* [Information given]:

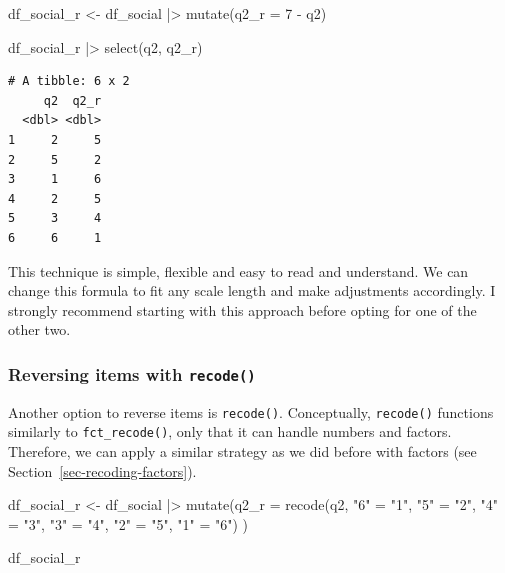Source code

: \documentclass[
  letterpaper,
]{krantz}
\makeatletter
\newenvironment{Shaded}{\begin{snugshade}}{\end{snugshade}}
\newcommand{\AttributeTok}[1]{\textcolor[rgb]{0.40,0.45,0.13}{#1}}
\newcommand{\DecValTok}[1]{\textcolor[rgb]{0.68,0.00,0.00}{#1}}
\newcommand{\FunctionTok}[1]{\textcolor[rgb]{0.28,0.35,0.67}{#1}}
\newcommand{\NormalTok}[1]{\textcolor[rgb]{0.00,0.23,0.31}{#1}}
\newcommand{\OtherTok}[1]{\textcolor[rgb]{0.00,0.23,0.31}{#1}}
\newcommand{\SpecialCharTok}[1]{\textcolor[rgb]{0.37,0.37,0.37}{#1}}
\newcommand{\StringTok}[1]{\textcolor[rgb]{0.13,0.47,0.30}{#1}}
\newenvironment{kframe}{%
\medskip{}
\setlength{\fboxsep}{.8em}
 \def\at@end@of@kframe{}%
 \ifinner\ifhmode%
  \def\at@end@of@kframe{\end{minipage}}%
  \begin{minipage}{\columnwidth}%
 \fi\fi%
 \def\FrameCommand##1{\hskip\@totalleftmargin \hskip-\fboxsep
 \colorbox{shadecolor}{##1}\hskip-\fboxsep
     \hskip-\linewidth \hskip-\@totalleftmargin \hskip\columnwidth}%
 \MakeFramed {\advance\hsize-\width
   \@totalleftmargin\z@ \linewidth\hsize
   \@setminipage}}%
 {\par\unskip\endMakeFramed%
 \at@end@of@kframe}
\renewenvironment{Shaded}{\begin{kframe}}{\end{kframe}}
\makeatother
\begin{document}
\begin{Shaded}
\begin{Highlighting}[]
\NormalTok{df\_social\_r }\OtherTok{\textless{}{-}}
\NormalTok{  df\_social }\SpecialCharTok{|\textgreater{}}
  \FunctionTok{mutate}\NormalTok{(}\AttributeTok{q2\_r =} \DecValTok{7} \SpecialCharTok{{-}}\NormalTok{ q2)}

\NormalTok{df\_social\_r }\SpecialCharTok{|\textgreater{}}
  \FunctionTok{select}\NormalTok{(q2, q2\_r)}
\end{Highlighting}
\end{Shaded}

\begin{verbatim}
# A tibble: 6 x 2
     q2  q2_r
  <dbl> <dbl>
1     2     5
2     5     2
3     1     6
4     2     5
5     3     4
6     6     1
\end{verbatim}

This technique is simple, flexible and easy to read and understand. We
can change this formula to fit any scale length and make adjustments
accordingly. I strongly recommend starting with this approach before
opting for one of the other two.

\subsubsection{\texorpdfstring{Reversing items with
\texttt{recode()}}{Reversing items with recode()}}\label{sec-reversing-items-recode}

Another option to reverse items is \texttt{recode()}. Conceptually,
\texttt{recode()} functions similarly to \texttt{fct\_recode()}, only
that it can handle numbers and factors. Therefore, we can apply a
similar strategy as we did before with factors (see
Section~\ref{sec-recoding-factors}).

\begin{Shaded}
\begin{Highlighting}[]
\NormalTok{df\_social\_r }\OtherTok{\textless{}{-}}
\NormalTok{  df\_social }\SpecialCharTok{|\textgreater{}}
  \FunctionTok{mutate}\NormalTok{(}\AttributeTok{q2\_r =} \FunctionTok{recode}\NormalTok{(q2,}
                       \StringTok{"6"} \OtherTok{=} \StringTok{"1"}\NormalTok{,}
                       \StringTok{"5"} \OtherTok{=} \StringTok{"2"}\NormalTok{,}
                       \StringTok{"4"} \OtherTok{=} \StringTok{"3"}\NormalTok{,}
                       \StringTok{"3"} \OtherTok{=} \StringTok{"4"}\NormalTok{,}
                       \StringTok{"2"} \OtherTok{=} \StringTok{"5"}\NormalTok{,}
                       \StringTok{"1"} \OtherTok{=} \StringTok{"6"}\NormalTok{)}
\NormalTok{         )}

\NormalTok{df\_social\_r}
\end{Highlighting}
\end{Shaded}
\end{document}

* [Directions]:
In the listing, find every line containing the word "begin" and list it.

* [The answer]:
\newenvironment{Shaded}{\begin{snugshade}}{\end{snugshade}}
  \begin{minipage}{\columnwidth}%
\renewenvironment{Shaded}{\begin{kframe}}{\end{kframe}}
\begin{document}
\begin{Shaded}
\begin{Highlighting}[]
\begin{verbatim}
\begin{Shaded}
\begin{Highlighting}[]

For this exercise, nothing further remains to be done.